You are trying to evade your initial statement:
Originally Posted by swamp2
direct injection will largely mitigate turbo lag, when the two are carefully integrated and matched by BMW M.
There is not mention of VGT in that statement which ends at period. I will therefore repeat my answer to you: this is a misconception direct injection can not "largely" counter turbo lag. If you do not stand by what you initialy write or recognize your misconception I will just have to quote my first answer to you again.
As I said in my post only Variable turbine geometry can "largely" eliminate turbo lag in a gasoline engine. Again, please don't take my words to make them yours: you do Not mention VGT or VVT in your first post, only DCT. I have to hold you down to your words. If you persist I will quote.
BTW fast downshifting with DCT only avoids loosing boost pressure by keeping revs high which is not really a solution to the turbo lag problem at all rpms.

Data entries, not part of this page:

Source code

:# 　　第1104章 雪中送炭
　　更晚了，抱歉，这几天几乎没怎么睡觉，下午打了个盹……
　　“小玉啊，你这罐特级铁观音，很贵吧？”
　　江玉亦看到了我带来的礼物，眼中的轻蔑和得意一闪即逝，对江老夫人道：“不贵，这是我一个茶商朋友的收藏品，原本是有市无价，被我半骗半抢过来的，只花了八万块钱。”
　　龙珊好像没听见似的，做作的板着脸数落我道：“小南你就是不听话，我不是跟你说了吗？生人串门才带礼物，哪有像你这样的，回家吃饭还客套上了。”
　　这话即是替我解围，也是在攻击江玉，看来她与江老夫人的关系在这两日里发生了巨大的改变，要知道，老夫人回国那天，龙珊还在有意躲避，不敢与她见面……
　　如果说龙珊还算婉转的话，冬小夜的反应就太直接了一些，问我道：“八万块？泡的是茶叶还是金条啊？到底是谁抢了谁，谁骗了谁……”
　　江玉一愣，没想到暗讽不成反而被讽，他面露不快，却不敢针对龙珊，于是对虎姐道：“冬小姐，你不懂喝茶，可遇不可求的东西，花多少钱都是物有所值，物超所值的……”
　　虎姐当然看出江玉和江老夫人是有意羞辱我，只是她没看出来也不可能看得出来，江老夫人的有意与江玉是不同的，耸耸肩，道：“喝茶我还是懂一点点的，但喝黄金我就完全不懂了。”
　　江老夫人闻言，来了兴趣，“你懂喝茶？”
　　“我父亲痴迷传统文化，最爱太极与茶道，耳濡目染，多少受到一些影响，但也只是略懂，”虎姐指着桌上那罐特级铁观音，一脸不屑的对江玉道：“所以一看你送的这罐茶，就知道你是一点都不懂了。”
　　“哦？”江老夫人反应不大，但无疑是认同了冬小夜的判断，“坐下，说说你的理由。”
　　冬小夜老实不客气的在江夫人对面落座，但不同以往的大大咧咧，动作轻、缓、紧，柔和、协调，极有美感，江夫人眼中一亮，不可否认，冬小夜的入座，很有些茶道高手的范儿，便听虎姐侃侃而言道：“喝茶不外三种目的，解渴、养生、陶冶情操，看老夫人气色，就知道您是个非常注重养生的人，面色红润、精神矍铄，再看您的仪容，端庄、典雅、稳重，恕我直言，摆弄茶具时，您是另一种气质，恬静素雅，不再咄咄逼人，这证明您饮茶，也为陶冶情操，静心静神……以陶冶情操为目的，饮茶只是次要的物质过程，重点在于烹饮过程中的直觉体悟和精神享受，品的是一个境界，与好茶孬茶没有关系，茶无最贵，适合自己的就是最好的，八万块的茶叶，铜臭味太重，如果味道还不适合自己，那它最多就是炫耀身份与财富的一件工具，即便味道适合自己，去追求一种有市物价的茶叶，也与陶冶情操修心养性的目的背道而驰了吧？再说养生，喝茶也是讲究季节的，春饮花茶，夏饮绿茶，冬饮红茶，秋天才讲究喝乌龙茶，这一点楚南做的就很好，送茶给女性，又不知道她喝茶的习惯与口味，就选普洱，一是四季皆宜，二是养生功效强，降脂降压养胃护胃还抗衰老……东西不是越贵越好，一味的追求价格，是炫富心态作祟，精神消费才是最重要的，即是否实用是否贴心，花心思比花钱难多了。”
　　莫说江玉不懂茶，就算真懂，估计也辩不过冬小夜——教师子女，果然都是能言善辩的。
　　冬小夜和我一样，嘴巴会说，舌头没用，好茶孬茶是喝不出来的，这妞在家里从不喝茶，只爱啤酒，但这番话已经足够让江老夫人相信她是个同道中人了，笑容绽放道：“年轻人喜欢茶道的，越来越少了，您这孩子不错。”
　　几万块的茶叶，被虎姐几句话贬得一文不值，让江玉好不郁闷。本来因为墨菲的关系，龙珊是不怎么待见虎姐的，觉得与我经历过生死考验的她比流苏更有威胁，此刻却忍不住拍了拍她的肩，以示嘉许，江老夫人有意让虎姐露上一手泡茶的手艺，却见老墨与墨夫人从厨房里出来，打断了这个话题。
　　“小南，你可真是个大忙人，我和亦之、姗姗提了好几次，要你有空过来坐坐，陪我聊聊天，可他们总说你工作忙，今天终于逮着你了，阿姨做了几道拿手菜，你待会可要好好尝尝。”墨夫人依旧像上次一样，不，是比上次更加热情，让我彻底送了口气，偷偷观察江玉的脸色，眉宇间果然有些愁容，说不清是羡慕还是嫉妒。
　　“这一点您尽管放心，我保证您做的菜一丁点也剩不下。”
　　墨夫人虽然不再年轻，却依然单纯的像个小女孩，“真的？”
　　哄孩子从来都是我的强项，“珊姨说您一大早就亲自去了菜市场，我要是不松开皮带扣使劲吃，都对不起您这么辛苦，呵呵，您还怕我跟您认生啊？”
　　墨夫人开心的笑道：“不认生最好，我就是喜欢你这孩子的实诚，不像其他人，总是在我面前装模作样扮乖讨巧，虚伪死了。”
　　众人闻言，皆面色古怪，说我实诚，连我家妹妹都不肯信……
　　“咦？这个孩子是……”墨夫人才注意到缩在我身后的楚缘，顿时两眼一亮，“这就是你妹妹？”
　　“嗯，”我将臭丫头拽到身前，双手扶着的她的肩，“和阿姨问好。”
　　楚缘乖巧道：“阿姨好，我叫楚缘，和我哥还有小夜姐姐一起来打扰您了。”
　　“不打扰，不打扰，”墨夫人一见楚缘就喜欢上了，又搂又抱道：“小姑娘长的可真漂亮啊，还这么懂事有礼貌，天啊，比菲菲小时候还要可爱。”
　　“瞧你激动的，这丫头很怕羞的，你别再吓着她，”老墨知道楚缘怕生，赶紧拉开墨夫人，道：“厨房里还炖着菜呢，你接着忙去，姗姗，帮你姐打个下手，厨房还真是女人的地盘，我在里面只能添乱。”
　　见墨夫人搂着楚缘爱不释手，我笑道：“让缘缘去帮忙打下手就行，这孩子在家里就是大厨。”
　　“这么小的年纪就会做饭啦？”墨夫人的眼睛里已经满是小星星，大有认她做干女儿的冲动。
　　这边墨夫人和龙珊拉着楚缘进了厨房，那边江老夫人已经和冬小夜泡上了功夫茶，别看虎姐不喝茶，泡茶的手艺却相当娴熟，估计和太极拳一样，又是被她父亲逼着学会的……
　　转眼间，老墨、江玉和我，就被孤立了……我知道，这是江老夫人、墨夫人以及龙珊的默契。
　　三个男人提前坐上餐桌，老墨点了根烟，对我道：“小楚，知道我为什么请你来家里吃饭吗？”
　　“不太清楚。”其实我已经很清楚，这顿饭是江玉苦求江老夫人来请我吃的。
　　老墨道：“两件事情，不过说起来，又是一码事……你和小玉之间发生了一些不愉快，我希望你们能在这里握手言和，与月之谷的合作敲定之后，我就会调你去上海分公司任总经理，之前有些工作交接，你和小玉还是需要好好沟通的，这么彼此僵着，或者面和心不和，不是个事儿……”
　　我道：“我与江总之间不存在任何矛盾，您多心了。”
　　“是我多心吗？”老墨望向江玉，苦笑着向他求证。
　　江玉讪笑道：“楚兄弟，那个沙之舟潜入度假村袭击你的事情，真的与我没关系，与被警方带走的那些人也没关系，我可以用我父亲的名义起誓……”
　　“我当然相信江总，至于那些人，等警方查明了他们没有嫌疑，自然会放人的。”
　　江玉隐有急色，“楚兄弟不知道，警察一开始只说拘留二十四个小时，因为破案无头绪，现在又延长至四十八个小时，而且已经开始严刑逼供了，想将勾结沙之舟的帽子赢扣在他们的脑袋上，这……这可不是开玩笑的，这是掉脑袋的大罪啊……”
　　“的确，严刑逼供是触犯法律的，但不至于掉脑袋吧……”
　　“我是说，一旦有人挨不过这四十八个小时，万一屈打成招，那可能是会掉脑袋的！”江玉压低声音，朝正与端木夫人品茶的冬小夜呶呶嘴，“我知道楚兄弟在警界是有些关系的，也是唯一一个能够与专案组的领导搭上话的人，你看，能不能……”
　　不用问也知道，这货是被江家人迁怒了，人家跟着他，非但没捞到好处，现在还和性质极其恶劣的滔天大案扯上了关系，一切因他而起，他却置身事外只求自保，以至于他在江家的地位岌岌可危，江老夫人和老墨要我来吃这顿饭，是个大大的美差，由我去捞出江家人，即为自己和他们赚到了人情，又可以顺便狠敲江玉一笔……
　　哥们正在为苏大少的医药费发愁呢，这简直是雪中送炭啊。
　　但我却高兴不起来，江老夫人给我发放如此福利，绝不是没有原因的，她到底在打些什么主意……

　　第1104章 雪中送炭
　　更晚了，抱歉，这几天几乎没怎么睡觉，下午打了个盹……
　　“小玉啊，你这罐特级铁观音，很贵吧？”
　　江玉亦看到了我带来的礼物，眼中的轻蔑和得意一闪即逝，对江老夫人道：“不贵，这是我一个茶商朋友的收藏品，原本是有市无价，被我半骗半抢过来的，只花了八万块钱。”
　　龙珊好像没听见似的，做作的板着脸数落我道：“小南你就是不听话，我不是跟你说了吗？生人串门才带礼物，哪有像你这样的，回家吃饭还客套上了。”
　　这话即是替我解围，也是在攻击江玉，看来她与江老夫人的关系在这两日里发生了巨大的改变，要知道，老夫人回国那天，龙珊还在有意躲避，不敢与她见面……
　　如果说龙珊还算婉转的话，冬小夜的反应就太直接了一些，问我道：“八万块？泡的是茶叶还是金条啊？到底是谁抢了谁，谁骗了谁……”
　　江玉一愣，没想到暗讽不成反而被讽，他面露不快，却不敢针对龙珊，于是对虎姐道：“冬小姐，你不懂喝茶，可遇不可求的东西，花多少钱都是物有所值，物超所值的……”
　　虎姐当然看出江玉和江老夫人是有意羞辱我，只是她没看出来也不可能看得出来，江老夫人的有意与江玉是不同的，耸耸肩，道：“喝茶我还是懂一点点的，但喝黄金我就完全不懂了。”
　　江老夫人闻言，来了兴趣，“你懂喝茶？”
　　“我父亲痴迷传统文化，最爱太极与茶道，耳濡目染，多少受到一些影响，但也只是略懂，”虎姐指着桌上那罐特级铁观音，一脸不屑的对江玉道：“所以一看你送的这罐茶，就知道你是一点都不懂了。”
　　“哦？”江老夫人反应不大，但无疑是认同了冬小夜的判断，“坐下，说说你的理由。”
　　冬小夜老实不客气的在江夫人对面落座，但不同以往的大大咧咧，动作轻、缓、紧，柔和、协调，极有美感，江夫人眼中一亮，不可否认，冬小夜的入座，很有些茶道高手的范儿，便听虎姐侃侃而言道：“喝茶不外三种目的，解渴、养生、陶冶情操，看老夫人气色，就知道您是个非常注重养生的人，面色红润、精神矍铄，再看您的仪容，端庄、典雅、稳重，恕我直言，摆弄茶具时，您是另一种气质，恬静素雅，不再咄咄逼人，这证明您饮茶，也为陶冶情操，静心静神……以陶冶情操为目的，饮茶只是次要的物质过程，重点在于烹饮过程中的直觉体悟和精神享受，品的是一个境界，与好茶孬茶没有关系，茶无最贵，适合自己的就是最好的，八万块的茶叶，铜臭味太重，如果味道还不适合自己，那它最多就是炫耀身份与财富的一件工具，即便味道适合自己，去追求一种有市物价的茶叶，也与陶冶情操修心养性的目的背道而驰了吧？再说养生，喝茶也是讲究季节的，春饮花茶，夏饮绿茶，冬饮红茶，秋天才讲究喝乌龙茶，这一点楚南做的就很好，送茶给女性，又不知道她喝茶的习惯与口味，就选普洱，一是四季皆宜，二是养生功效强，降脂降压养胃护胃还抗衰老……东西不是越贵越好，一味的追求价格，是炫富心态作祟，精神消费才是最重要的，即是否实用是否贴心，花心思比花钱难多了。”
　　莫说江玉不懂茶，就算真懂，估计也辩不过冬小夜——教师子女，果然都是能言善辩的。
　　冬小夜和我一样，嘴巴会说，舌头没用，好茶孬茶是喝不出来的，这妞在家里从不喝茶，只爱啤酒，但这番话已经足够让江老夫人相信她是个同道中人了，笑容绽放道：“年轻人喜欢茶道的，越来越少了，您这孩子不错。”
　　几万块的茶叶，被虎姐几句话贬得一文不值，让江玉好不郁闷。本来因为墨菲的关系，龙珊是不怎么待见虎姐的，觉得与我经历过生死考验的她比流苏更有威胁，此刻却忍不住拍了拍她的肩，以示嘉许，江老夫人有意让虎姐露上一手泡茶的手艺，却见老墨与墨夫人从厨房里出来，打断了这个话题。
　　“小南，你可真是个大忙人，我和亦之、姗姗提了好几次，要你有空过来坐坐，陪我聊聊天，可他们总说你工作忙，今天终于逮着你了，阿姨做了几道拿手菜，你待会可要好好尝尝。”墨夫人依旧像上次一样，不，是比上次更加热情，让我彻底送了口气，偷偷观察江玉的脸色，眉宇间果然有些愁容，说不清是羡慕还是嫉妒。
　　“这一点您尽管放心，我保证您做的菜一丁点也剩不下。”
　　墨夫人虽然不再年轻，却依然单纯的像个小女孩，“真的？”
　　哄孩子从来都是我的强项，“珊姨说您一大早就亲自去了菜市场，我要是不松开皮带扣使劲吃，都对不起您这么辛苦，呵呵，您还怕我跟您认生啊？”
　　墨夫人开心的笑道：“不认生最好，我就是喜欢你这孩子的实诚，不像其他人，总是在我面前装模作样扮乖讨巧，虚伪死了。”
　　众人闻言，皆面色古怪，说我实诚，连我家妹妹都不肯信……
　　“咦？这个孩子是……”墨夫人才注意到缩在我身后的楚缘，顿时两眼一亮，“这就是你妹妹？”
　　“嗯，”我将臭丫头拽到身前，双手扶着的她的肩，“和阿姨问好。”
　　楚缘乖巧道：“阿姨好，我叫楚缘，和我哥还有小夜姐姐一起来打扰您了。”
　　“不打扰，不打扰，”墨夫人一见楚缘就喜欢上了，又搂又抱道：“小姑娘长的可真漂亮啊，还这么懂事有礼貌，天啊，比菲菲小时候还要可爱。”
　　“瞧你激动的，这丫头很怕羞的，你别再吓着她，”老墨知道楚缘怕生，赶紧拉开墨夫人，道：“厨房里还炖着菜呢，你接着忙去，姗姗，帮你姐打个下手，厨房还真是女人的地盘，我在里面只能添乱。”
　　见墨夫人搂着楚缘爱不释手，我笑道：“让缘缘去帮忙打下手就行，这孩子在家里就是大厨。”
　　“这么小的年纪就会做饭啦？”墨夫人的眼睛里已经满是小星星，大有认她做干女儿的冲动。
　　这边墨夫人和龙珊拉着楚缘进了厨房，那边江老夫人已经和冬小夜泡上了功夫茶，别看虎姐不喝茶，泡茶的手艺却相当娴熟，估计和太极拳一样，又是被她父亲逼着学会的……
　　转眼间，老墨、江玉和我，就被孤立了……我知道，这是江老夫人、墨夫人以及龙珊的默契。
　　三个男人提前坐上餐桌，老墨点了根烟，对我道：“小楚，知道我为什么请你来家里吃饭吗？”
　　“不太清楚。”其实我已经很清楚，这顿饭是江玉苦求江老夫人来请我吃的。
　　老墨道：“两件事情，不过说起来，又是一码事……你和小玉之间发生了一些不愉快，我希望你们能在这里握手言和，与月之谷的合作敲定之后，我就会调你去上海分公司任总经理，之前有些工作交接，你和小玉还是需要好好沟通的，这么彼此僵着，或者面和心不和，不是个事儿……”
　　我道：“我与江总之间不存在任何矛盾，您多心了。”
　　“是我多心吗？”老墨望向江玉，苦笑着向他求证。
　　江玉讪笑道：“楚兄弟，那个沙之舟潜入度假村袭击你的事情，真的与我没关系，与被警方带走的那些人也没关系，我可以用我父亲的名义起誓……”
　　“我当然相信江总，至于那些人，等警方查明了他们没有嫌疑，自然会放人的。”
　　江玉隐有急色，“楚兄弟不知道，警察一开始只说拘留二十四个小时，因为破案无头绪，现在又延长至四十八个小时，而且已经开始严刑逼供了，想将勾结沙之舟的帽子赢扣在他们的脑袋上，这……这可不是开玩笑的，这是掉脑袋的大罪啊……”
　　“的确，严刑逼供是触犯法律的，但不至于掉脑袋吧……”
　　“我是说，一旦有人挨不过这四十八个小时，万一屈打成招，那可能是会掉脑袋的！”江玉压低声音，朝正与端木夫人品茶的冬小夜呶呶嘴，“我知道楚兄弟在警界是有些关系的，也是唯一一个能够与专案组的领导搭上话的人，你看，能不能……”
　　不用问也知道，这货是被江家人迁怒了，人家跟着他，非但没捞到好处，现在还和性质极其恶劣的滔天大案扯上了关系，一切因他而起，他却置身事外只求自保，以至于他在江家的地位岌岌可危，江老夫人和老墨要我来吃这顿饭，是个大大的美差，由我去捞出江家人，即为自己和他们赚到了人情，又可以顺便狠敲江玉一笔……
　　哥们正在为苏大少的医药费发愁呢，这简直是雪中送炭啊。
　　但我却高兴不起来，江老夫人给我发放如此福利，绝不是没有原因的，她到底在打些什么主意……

Thanks for giving your source on the claim of 2-3x the rpm for the turbo with DI engine. Prof Arcoumanis is certainly an authoritative figure in the field of internal combustion engines. Since I do not have his book I would ask that you elaborate on this. I suspect that this kind of result is based on a less aggressive version of late ignition or ALS anti lag system which in its original version applied to rally race cars was a blatant violation of any emission standards. The ignition being severely delayed, the exhaust valve is starting to open before the end of the power stroke. Luckily the turbo sits right there and the end of the explosion keeps it turning. The effect is vastly lower response times even at engine idle speeds. The only way this could happen in a commercial car is to reduce the nitrogen oxide (NOx) emissions by using exhaust gas recirculation (EGR). Replacing part of the intake air by inert exhaust gases which have lower oxygen density. Where the DI becomes handy is by it being able to inject fuel in the latter stages of the compression combined with ALS. But this would be a pretty big one to pull off more of a university professor theorical research paper than actual practical engineering work. Therefore I stand by what I said the next M might be either twincharged DI diesel engine or variable Turbine geometry (VTG/VVT) turbo gasoline engine. We will just have to wait and see.